171 hexdump

Description

Quiz idea provided by Robert Dober.

This week’s quiz should be quick and easy for experienced Rubyists, and a good lesson for beginners. Your task this week is to write a utility that outputs a hex dump of the input.

There are a number of hex dump utilities in existence, that go by the names hd, od, hexdump… I’m sure there are more. Pick one you’d like to reproduce: If you’re on any variety of Unix or BSD (including Mac OS X), you can get man pages from the command-line to see how they work. On Windows, if you don’t have one installed, you can check out this man page for hexdump and use that as a model.

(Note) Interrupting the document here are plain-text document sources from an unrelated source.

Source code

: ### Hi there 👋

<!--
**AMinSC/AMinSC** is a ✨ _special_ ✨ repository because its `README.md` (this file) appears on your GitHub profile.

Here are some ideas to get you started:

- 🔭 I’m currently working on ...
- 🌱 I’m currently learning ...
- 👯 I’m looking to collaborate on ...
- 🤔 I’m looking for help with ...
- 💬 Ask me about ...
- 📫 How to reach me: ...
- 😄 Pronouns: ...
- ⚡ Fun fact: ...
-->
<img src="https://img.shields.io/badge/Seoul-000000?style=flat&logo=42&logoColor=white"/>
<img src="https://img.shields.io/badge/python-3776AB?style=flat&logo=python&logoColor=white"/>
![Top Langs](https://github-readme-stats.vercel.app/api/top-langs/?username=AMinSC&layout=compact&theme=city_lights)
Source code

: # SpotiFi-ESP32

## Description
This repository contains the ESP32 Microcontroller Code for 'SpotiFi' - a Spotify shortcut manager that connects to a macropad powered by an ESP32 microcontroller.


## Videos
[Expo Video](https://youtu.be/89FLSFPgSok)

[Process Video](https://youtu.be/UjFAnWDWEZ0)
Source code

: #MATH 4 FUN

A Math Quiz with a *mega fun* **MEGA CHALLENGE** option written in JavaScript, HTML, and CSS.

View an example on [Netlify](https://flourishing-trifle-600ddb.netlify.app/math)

You are not required to implement all the various command-line switches, but I should be able to run your script on a file and, as a minimum, see output resembling this:

0000000 6573 2074 6c68 0a73 7973 746e 7861 6f20
0000010 0a6e 6f63 6f6c 7372 6863 6d65 2065 6564
0000020 6573 7472 0a0a 6573 2074 7865 6170 646e
0000030 6174 0a62 6573 2074 6174 7362 6f74 3d70
0000040 0a32 6573 2074 6873 6669 7774 6469 6874
0000050 323d 220a 6573 2074 6574 7478 6977 7464
0000060 3d68 3836 0a0a 2022 2051 6f63 6d6d 6e61
0000070 2064 6f74 7220 6665 726f 616d 2074 6170
0000080 6172 7267 7061 7368 6120 646e 6c20 7369
0000090 2e74 6e0a 6f6e 6572 616d 2070 2051 7167
00000a0 0a7d 0a0a                              
00000a4

Your submission should accept input either from a named file (part of the command-line arguments) or from standard input if no filename is provided.

Finally, when submitting, make sure to describe what existing hex dump program you are emulating/reproducing (if any), and what arguments to your script are needed, if any, to produce the basic output above.

Summary

When learning a new programming language, the first thing many coders do is write the traditional “Hello, world!” program. This generally provides the bare minimum needed for coding: base program structure, compilation if needed… In Ruby, this is very bare, as puts "Hello, world!" is sufficient. (See quiz #158 for some non-traditional versions.)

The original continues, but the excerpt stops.